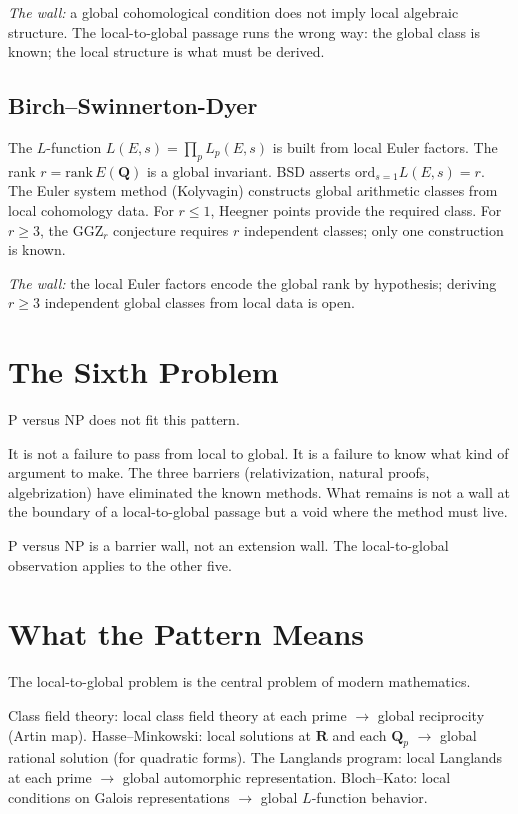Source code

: \documentclass[12pt]{article}
\begin{document}
\textit{The wall:} a global cohomological condition
does not imply local algebraic structure.
The local-to-global passage runs the wrong way:
the global class is known; the local structure is what must be derived.

\subsection*{Birch--Swinnerton-Dyer}

The $L$-function $L(E,s) = \prod_p L_p(E,s)$
is built from local Euler factors.
The rank $r = \mathrm{rank}\,E(\mathbf{Q})$ is a global invariant.
BSD asserts $\mathrm{ord}_{s=1} L(E,s) = r$.
The Euler system method (Kolyvagin) constructs global arithmetic classes
from local cohomology data.
For $r \leq 1$, Heegner points provide the required class.
For $r \geq 3$, the GGZ$_r$ conjecture requires $r$ independent classes;
only one construction is known.

\textit{The wall:} the local Euler factors encode the global rank by hypothesis;
deriving $r \geq 3$ independent global classes from local data is open.

\section{The Sixth Problem}

P versus NP does not fit this pattern.

It is not a failure to pass from local to global.
It is a failure to know what kind of argument to make.
The three barriers (relativization, natural proofs, algebrization)
have eliminated the known methods.
What remains is not a wall at the boundary of a local-to-global passage
but a void where the method must live.

P versus NP is a barrier wall, not an extension wall.
The local-to-global observation applies to the other five.

\section{What the Pattern Means}

The local-to-global problem is the central problem of modern mathematics.

Class field theory: local class field theory at each prime
$\to$ global reciprocity (Artin map).
Hasse--Minkowski: local solutions at $\mathbf{R}$ and each $\mathbf{Q}_p$
$\to$ global rational solution (for quadratic forms).
The Langlands program: local Langlands at each prime
$\to$ global automorphic representation.
Bloch--Kato: local conditions on Galois representations
$\to$ global $L$-function behavior.
\end{document}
········
What you need to do:
Return the whole listing, word for word, and leave out every picture.

Response:
Source code

: \documentclass[12pt]{article}
\begin{document}
\textit{The wall:} a global cohomological condition
does not imply local algebraic structure.
The local-to-global passage runs the wrong way:
the global class is known; the local structure is what must be derived.

\subsection*{Birch--Swinnerton-Dyer}

The $L$-function $L(E,s) = \prod_p L_p(E,s)$
is built from local Euler factors.
The rank $r = \mathrm{rank}\,E(\mathbf{Q})$ is a global invariant.
BSD asserts $\mathrm{ord}_{s=1} L(E,s) = r$.
The Euler system method (Kolyvagin) constructs global arithmetic classes
from local cohomology data.
For $r \leq 1$, Heegner points provide the required class.
For $r \geq 3$, the GGZ$_r$ conjecture requires $r$ independent classes;
only one construction is known.

\textit{The wall:} the local Euler factors encode the global rank by hypothesis;
deriving $r \geq 3$ independent global classes from local data is open.

\section{The Sixth Problem}

P versus NP does not fit this pattern.

It is not a failure to pass from local to global.
It is a failure to know what kind of argument to make.
The three barriers (relativization, natural proofs, algebrization)
have eliminated the known methods.
What remains is not a wall at the boundary of a local-to-global passage
but a void where the method must live.

P versus NP is a barrier wall, not an extension wall.
The local-to-global observation applies to the other five.

\section{What the Pattern Means}

The local-to-global problem is the central problem of modern mathematics.

Class field theory: local class field theory at each prime
$\to$ global reciprocity (Artin map).
Hasse--Minkowski: local solutions at $\mathbf{R}$ and each $\mathbf{Q}_p$
$\to$ global rational solution (for quadratic forms).
The Langlands program: local Langlands at each prime
$\to$ global automorphic representation.
Bloch--Kato: local conditions on Galois representations
$\to$ global $L$-function behavior.
\end{document}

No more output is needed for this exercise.